» WHAT THIS TASK INVOLVES
In the entries below, find each line with the word "that" and pull it out.

(Plain-text document sources)

────────

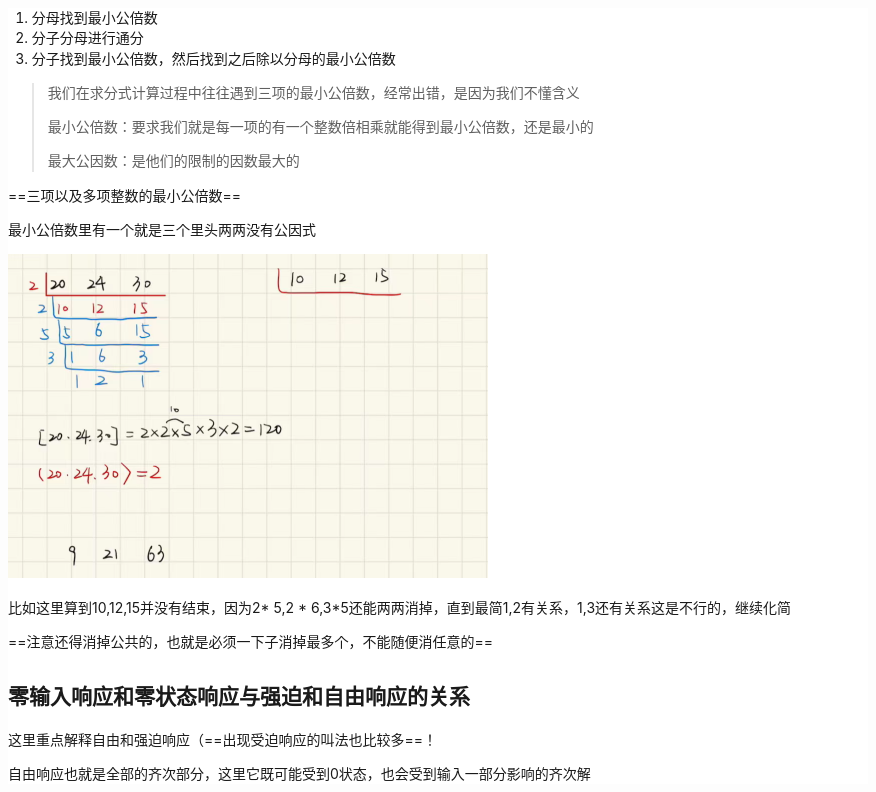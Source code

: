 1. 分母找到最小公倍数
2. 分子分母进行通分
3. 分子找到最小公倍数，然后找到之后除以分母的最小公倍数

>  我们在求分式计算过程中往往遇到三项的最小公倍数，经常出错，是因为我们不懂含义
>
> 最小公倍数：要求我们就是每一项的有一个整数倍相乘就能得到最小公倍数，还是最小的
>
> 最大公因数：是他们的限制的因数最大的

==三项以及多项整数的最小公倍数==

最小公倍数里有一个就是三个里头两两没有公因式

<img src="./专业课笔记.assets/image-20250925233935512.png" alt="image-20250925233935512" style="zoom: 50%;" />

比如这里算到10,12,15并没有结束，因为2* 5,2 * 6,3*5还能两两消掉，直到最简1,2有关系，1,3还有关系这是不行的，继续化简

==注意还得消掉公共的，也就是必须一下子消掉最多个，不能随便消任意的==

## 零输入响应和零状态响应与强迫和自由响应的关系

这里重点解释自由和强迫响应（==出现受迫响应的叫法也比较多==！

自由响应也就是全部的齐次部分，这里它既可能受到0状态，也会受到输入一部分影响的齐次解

────────

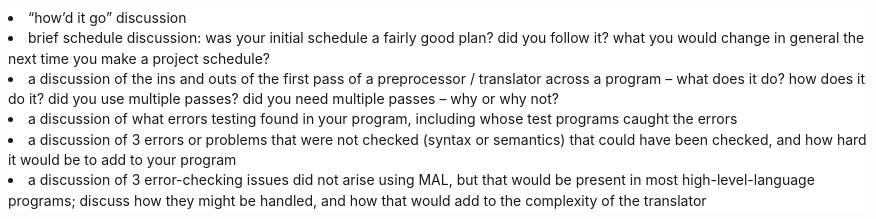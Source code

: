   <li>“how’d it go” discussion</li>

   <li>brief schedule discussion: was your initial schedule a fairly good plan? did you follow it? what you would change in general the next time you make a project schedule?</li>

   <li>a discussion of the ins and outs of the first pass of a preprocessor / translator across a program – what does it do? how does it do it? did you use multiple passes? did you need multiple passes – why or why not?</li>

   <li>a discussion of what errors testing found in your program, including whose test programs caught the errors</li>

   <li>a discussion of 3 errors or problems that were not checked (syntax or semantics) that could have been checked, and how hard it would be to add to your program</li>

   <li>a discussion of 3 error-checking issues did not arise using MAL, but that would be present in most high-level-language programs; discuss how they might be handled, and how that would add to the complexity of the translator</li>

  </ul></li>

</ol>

────────

» THE COMPLETED TASK
   <li>a discussion of 3 errors or problems that were not checked (syntax or semantics) that could have been checked, and how hard it would be to add to your program</li>
   <li>a discussion of 3 error-checking issues did not arise using MAL, but that would be present in most high-level-language programs; discuss how they might be handled, and how that would add to the complexity of the translator</li>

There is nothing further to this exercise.